PEBBLE ROCKS BOULDER

The first night of the pebble hackathon comes to an end. Viget and pebble are hosing a great event with tons of food, free swag, and really smart people. Learning about the pebble smart strap interface proved to be interesting. This is my first hands on experience with the pebble watch, and I find it is a really good life style fit for me compared to my apple watch. Battery life, ux, and an always on screen are pretty huge in my book. Lack of touch screen was rough at first, but I do love not cleaning my watch face every 30 minutes. There is a ton of potential for cool accessories with the smart strap, so I am excited to see what the weekend yields.

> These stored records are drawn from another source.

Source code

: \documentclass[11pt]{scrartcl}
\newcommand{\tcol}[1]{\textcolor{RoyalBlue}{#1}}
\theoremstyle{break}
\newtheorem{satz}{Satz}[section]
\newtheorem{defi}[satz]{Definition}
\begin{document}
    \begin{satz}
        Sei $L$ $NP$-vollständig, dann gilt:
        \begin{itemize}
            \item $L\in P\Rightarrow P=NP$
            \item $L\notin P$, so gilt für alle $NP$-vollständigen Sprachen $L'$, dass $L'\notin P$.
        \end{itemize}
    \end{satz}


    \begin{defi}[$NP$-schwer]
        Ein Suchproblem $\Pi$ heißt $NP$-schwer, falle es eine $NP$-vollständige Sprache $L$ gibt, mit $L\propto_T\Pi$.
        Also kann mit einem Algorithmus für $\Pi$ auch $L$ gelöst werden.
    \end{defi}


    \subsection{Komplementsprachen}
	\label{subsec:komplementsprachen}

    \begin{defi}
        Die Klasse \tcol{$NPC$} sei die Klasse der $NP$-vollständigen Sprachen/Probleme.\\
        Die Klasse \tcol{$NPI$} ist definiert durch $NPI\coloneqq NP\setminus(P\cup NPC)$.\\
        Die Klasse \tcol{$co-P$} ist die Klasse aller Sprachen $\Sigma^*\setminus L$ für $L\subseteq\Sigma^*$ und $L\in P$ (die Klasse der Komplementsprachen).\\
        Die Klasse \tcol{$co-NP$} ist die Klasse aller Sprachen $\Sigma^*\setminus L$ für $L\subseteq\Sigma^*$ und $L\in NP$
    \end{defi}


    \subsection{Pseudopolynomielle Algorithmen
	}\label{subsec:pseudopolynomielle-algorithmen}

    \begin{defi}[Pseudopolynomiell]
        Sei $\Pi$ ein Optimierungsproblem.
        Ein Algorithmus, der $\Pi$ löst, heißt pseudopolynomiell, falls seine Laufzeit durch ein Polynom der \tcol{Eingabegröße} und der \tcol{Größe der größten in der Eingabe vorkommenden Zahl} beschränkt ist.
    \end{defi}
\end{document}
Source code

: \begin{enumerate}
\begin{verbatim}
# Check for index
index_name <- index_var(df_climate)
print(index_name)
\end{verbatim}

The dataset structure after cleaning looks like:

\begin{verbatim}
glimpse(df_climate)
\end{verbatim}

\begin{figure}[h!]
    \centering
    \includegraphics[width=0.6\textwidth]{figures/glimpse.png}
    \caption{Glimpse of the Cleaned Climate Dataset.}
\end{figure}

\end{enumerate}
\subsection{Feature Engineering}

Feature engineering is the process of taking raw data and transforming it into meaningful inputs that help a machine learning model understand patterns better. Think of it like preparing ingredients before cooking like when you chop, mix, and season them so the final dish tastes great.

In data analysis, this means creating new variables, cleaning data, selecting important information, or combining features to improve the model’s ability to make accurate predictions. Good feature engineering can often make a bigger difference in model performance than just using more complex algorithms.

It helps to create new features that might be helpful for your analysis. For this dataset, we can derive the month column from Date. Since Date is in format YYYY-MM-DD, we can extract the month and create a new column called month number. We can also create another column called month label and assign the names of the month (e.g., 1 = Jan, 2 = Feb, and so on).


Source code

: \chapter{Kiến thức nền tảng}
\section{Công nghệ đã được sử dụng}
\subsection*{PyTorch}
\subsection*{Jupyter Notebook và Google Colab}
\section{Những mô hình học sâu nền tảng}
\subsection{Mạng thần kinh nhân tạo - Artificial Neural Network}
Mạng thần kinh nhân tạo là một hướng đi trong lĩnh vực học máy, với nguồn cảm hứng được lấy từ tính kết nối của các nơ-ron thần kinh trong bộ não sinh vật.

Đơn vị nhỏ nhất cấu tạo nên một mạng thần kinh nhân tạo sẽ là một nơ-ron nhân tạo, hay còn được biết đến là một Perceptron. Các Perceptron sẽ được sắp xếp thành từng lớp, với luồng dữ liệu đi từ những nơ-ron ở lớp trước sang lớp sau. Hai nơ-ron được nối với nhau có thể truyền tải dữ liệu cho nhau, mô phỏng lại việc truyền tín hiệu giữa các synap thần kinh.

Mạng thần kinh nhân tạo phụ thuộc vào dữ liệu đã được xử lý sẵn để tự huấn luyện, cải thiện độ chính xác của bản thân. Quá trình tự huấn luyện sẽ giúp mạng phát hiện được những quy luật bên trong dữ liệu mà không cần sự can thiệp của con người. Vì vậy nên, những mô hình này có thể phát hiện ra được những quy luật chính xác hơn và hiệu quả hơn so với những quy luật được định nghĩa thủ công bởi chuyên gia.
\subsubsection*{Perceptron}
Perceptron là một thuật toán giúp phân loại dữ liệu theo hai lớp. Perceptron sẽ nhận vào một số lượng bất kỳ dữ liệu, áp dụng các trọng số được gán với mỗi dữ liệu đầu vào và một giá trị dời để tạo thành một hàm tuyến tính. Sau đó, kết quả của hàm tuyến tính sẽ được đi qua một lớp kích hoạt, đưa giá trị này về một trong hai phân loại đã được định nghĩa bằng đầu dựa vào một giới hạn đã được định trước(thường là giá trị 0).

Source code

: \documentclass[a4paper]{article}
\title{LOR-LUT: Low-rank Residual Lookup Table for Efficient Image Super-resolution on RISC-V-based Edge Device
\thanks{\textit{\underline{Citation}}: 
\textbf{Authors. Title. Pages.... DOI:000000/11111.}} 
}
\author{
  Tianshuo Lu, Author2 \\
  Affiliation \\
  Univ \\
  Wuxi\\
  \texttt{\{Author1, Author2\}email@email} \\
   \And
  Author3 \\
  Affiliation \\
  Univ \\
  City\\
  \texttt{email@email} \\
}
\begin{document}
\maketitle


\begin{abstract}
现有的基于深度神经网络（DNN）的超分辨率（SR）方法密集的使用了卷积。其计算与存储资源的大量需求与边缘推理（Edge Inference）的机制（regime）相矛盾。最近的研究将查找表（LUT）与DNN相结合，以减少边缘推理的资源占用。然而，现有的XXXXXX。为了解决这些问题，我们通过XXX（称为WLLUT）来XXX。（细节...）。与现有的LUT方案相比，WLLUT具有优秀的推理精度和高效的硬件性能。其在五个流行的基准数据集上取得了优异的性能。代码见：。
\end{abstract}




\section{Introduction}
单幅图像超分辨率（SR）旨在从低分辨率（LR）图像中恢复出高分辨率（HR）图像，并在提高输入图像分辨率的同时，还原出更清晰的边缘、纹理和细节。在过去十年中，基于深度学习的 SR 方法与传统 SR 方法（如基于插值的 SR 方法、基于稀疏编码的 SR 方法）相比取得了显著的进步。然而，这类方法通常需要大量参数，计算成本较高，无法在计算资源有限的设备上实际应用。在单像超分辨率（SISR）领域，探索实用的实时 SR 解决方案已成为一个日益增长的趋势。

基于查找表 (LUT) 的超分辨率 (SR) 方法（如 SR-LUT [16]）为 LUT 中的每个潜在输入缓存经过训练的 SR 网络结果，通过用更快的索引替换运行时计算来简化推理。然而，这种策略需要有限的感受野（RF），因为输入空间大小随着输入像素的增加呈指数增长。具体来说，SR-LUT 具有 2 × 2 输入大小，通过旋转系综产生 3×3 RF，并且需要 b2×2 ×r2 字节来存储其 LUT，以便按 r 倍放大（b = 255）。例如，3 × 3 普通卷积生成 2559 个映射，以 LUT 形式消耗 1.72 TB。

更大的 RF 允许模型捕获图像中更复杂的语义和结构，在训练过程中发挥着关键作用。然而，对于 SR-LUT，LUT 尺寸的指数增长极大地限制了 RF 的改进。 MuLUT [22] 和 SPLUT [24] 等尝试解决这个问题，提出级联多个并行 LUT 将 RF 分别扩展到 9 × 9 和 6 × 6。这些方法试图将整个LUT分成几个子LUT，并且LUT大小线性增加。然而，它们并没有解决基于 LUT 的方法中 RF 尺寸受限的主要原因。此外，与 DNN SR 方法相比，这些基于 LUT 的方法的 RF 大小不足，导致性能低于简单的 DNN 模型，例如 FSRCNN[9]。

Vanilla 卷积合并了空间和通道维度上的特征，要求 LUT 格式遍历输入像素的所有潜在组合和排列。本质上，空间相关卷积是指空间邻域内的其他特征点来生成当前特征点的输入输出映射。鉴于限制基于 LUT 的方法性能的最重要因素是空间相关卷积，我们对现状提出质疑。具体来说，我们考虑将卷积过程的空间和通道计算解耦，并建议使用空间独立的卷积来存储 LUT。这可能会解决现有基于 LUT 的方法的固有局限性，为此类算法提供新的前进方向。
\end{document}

After much laughter and discussion we have come up with the idea of building a hiking and survival accessory that takes advantage of the pebbles awesome battery life. As it currently stands our project will be built using the pebble smart strap port on the back of the watch and go to a arduino/lillypad/tinzy. There will be several small support features, but the core functionality will be sending an emergency destress signal via radio frequency. God willing all of this will fit into a paracord strap and not be to large... If everything goes wrong we will 3d print an arduino case and strap that to your wrist.

Our favorite idea that didn\‘t make the cut was controlling a rumba with the accelerometer in your watch to chase yippy dogs around your living room. Next time...

At the end of the first day we have no code, an outline of tasks each person will tackle and two logo ideas...

Day two started out bright and early, we broke our project into three sections. Our pebble app section fell 80% in place by 1:30pm when we finally got around to breaking for lunch, but the Arduino and smartstrap sections of the app turned into a little bit less speedy. Our app uses the GPS from the phone (pebblejs), pebble smartstrap(c), and a serial connection to the Arduono. It took quite a bit of time to get on the latest Pebble version and release candidate which contains all the goodies to use the smart strap, because of this we worked mostly off CloudPebble, and tested on the one device. CloudPebble works pretty smoothly, but the overhead of switching pebble versions, and release candidates was a bit much. The developer environment we used for testing and most of the major development not only crashed, it caused the whole machine to lock up.

We overcome a large portion of these challenges and are ending the night with a smartwatch on a paracord strap with a firestarter buckle. We have the hardware built for both our testing(Arduino) and production-ish(Teensy) environments. We are sending data from the watch to a computer completely free of cell phone service. We are getting GPS data from the phone, but struggling to get it all the way to the watch to send out in our UHF stream to satellites. We have several marketing/video type things built to help our presentation and explanation along.

Day two impressions: I still like pebble watch, but I am now realizing the constant pinging of the phone to location services is doing a number on my phone battery. Tomorrow I will try a static location. The pebble SDK is a bit rough around the edges since you can\‘t write in C or JS, you will probably need to switch between. Mike has been dealing with a lot of the difficulties there, and it looks like quite a nightmare. The team of Scott Owen, Eric Starling, and Mike Cassano are really doing a great job with the real work as I draw pretty pictures, write on post-its, and beat all the Tetris records on Mikes RetroPie.

Recap:

Pebble Rocks Boulder has come to an end, the final day started with an some awesome dev work by Mike Cassano to finish up the couple outstanding code problems, and Eric Starling finishing up the presentation. The final bit of work turned out to be less stressful then expected, since most of our stretch goals we just dropped at the very beginning.

We had an awesome time talking to all the other teams about their projects. As always it was tons of fun to speak to the judges and other teams about our project. In the end we received the award for \“most popular\” and \“most technically impressive.\”

All in all, it was a great event by Viget, Pebble, and Galvanize. I look forward to the next one!